* THE RECORDS *

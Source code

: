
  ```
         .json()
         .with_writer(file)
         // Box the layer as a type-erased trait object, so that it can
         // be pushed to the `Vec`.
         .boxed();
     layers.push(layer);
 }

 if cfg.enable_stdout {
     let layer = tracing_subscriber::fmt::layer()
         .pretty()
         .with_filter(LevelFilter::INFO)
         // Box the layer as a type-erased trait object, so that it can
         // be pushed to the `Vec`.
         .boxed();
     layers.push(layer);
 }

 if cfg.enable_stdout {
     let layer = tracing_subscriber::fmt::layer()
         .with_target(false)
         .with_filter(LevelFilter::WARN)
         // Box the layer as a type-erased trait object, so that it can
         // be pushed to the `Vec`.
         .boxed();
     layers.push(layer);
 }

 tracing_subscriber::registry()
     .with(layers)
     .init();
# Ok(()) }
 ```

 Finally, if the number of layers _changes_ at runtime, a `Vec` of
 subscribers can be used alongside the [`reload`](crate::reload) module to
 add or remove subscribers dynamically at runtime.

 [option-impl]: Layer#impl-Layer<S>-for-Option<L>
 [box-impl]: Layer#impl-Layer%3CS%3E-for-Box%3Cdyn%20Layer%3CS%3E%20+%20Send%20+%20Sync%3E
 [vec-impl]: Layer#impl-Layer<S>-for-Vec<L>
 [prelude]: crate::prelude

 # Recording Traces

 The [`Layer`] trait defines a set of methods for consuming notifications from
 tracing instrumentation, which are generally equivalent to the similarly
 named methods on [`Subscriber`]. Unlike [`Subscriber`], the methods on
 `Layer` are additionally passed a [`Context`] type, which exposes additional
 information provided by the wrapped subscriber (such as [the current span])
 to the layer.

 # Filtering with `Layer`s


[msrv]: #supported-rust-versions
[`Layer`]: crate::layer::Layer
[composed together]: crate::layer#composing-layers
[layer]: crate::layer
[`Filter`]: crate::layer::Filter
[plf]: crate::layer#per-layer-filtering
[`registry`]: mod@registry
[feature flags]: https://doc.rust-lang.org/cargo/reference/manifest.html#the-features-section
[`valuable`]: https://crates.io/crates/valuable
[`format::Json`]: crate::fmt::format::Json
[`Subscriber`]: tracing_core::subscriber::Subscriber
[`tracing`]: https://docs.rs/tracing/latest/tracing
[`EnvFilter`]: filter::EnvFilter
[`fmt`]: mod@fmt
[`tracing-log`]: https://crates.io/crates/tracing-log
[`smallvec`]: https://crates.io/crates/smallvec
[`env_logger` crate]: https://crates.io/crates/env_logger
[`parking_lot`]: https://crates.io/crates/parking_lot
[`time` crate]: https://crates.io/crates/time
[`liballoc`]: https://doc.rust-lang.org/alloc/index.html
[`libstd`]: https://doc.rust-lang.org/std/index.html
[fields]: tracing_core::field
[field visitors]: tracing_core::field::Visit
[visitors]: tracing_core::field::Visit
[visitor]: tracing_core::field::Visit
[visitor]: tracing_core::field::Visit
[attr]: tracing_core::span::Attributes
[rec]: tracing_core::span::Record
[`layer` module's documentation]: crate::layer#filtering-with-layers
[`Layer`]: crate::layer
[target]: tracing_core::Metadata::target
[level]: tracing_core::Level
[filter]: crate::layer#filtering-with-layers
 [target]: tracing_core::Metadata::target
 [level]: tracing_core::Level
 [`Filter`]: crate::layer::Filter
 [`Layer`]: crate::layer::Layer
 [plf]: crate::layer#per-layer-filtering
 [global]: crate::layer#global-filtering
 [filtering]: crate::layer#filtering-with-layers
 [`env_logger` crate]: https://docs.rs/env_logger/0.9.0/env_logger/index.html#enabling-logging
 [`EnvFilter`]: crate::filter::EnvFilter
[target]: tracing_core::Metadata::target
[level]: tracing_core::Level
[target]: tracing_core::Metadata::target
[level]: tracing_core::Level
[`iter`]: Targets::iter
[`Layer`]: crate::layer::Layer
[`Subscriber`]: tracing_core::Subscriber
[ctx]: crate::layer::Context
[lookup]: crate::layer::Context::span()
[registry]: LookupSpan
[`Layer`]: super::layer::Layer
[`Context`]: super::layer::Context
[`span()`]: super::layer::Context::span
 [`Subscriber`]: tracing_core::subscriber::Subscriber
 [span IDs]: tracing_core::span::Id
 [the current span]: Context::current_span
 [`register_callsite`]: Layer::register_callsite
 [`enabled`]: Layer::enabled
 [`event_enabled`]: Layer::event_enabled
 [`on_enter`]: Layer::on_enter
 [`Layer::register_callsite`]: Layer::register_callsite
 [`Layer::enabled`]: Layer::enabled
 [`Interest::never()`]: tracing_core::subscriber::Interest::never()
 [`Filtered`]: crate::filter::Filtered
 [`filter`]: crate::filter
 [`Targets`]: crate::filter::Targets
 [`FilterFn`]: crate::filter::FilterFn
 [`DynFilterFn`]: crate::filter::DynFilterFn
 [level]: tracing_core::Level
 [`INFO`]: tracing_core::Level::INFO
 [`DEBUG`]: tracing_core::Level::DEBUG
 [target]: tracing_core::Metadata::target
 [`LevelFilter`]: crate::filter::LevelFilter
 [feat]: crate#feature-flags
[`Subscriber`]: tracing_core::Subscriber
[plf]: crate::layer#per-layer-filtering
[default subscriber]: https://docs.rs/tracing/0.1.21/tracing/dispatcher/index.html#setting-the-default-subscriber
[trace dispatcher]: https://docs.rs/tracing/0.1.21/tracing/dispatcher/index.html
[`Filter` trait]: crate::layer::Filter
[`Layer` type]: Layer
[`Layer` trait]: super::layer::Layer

* REQUIREMENT *
Filter the records above and return every line that holds the word "Targets".

* OUTPUT BELOW *
[`iter`]: Targets::iter
 [`Targets`]: crate::filter::Targets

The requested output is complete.